Yılmaz Özdil, bu Philip'in seceresini geçenlerde çok güzel anlatmış, okumadıysanız mutlaka bir bakın derim.

Buckingham Sarayı, İkinci Dünya Savaşı'nda tam dokuz kez bombalanmış. Bir keresinde, Kraliçe ve kocası da evdeyken bir bomba sarayın tepesine inmiş, şapeli havaya uçurmuş ve sarayın bütün pencereleri kırmış. Kraliçe bombardıman bittikten sonra hasarı incelerken "Aman, iyi olmuş, bomba binayı yıkmış, artık doğu kanadını daha rahat görebileceğiz" demiş.

Battle of Britain zamanında bir Alman uçağı sarayı bombalamak için dalmış. Arkasındaki Ray Holmes isimli İngiliz pilotunun cephanesi bittiğinden Hurricane uçağını Alman bombardıman uçağına çatır diye geçirmiş, sonra da kendisi paraşütle atlamış. Alman uçağı sarayı bombalayamadan düşmüş.

Buckingham Sarayı'nın bugün de hala tam olarak çözülememiş çok ciddi bir sorunu var sevgili arkadaşlar.

Fareler!

Yine İkinci Dünya Savaşı esnasında Ana Kraliçe elinde bir tabanca ile gezer, bir fare gördüğünde "dan" diye vururmuş. Soranlara da talim yaptığını söylermiş, eğer Hitler sarayı işgal ederse…

İngilizlerin, hatta Birleşik Krallığın çoğu Kraliyet Ailesi için deli olur.
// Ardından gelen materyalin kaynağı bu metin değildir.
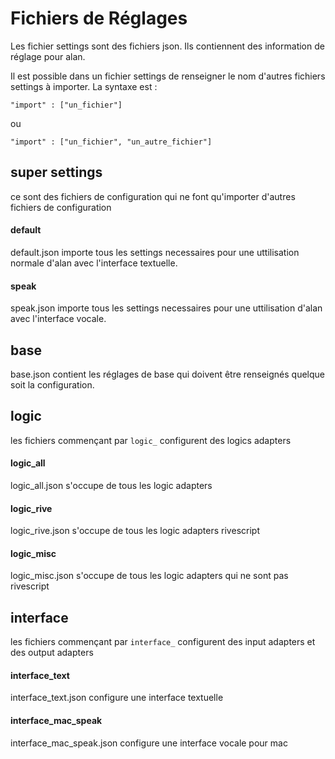 Fichiers de Réglages
====================

Les fichier settings sont des fichiers json. Ils contiennent des information de réglage pour alan.

Il est possible dans un fichier settings de renseigner le nom d'autres fichiers settings à importer. La syntaxe est :

```
"import" : ["un_fichier"]
```
ou
```
"import" : ["un_fichier", "un_autre_fichier"]
```

## super settings

ce sont des fichiers de configuration qui ne font qu'importer d'autres fichiers de configuration

#### default

default.json importe tous les settings necessaires pour une uttilisation normale d'alan avec l'interface textuelle.

#### speak

speak.json importe tous les settings necessaires pour une uttilisation d'alan avec l'interface vocale.

## base

base.json contient les réglages de base qui doivent être renseignés quelque soit la configuration.

## logic

les fichiers commençant par `logic_` configurent des logics adapters

#### logic_all

logic_all.json s'occupe de tous les logic adapters

#### logic_rive

logic_rive.json s'occupe de tous les logic adapters rivescript

#### logic_misc

logic_misc.json s'occupe de tous les logic adapters qui ne sont pas rivescript

## interface

les fichiers commençant par `interface_` configurent des input adapters et des output adapters

#### interface_text

interface_text.json configure une interface textuelle

#### interface_mac_speak

interface_mac_speak.json configure une interface vocale pour mac
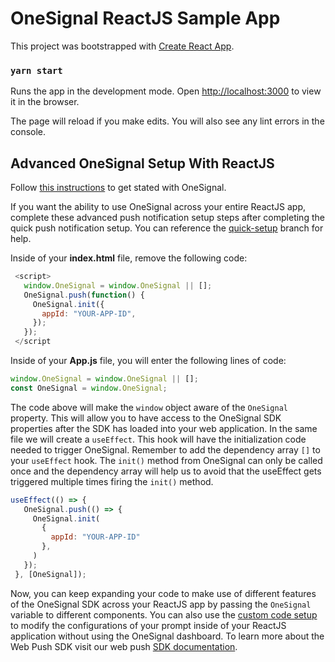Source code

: # OneSignal ReactJS Sample App

This project was bootstrapped with [Create React App](https://github.com/facebook/create-react-app).

### `yarn start`

Runs the app in the development mode.
Open [http://localhost:3000](http://localhost:3000) to view it in the browser.

The page will reload if you make edits.
You will also see any lint errors in the console.

## Advanced OneSignal Setup With ReactJS

Follow [this instructions](https://documentation.onesignal.com/docs/web-push-typical-setup) to get stated with OneSignal.

If you want the ability to use OneSignal across your entire ReactJS app, complete these advanced push notification setup steps after completing the quick push notification setup. You can reference the [quick-setup](https://github.com/OneSignal/OneSignal-React-Sample/tree/quick-setup) branch for help.

Inside of your **index.html** file, remove the following code:
```javascript
 <script>
   window.OneSignal = window.OneSignal || [];
   OneSignal.push(function() {
     OneSignal.init({
       appId: "YOUR-APP-ID",
     });
   });
 </script
```

Inside of your **App.js** file, you will enter the following lines of code:

```javascript
window.OneSignal = window.OneSignal || [];
const OneSignal = window.OneSignal;
```

The code above will make the `window` object aware of the `OneSignal` property. This will allow you to have access to the OneSignal SDK properties after the SDK has loaded into your web application.
In the same file we will create a `useEffect`. This hook will have the initialization code needed to trigger OneSignal. Remember to add the dependency array `[]`  to your `useEffect` hook. The `init()` method from OneSignal can only be called once and the dependency array will help us to avoid that the useEffect gets triggered multiple times firing the `init()` method.

```javascript
useEffect(() => {
   OneSignal.push(() => {
     OneSignal.init(
       {
         appId: "YOUR-APP-ID"
       },
     )
   });
 }, [OneSignal]);
 ```

Now, you can keep expanding your code to make use of different features of the OneSignal SDK across your ReactJS app by passing the `OneSignal` variable to different components. You can also use the [custom code setup](https://documentation.onesignal.com/docs/web-push-custom-code-setup) to modify the configurations of your prompt inside of your ReactJS application without using the OneSignal dashboard. To learn more about the Web Push SDK visit our web push [SDK documentation](https://documentation.onesignal.com/docs/web-push-sdk).
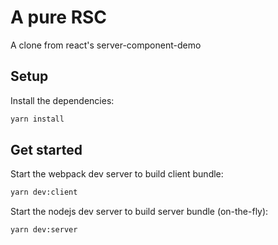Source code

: # A pure RSC

A clone from react's server-component-demo

## Setup

Install the dependencies:

```bash
yarn install
```

## Get started

Start the webpack dev server to build client bundle:

```bash
yarn dev:client
```

Start the nodejs dev server to build server bundle (on-the-fly):
```bash
yarn dev:server
```
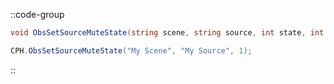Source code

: ::code-group
  ```csharp [Method]
  void ObsSetSourceMuteState(string scene, string source, int state, int connection = 0);
  ```
  ```csharp [Example]
  CPH.ObsSetSourceMuteState("My Scene", "My Source", 1);
  ```
::
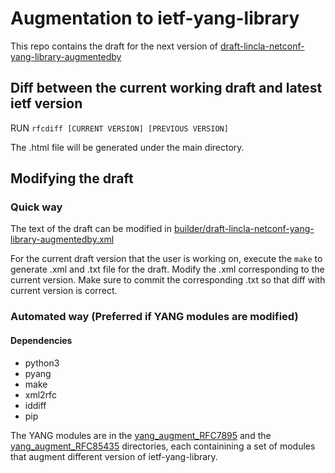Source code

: # Augmentation to ietf-yang-library

This repo contains the draft for the next version of
[draft-lincla-netconf-yang-library-augmentedby](https://datatracker.ietf.org/doc/draft-lincla-netconf-yang-library-augmentedby/)

## Diff between the current working draft and latest ietf version

RUN ```rfcdiff [CURRENT VERSION] [PREVIOUS VERSION]```  

The .html file will be generated under the main directory.

## Modifying the draft

### Quick way

The text of the draft can be modified in [builder/draft-lincla-netconf-yang-library-augmentedby.xml](builder/draft-lincla-netconf-yang-library-augmentedby.xml)

For the current draft version that the user is working on, execute the ```make``` to generate .xml and .txt file for the draft.
Modify the .xml corresponding to the current version. Make sure to 
commit the corresponding .txt so that diff with current version is correct.

### Automated way (Preferred if YANG modules are modified)

#### Dependencies

 * python3
 * pyang
 * make
 * xml2rfc
 * iddiff
 * pip

The YANG modules are in the [yang_augment_RFC7895](./yang_augment_RFC7895/) and the [yang_augment_RFC85435](./yang_augment_RFC8525/) directories, each containining a set of modules that augment different version of ietf-yang-library.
Onları görmek, özel hayatlarını izlemek sokaktaki adam için çok önemlidir. Hal böyle olunca, Buckingham Sarayı, ister istemez şan, şöhret peşinde bir dolu avanak için bir numaralı çekim merkezi haline geliyor.

Gençten biri bir gece sarayın avlusuna sızıp, bir kat tırmanmış ve açık bir pencereden içeri girmeyi başarmış. Önce taht odasında bir selfie çekmiş, sonra da kapılardaki isimlere baka baka ilerlemiş, ve 'Her Majesty' yazılı kapıyı açıp, içeri girmiş.

Kraliçe'nin yatak odası!

Kraliçe de yatağında uyuyor. Bu gitmiş, Kraliçe'nin ayak ucuna oturmuş. Kraliçe uyanmış, bunu görünce önce bir 'ciyak' olmuş tabii. "Sen de kimsin?" diye sormuş. Adam ismini söylemiş. Kraliçe bu arada alarmı çaldırdığından nöbetçiler koşmuş, bunu paketleyip götürmüşler.

Filmini de izledim, bunu bahçede ite kaka götürürlerken kapüşonunu indirip, etrafa gülücükler saçıyordu. Nasıl girdin diye sorduklarında "Bu ilki değildi ki" dedi, inanır mısınız?

Buckingham Sarayı genç sayılabilecek bir yapı, sadece iki yüz yaşında. İngiliz Monarşi'sinin tarih boyunca ikametgahı olan Windsor Kalesi ise tam bin yıldır asilzadeleri ağırlamakta. Mesela Prens Charles ile Lady Diana burada evlenmiş. Buckingham Sarayı yapıldıktan sonra bile Monarklar, Buckingham'ın keşmekeşinden biraz sıyrılıp, kafa dinlemek için Windsor Kalesi'ne gelirlermiş.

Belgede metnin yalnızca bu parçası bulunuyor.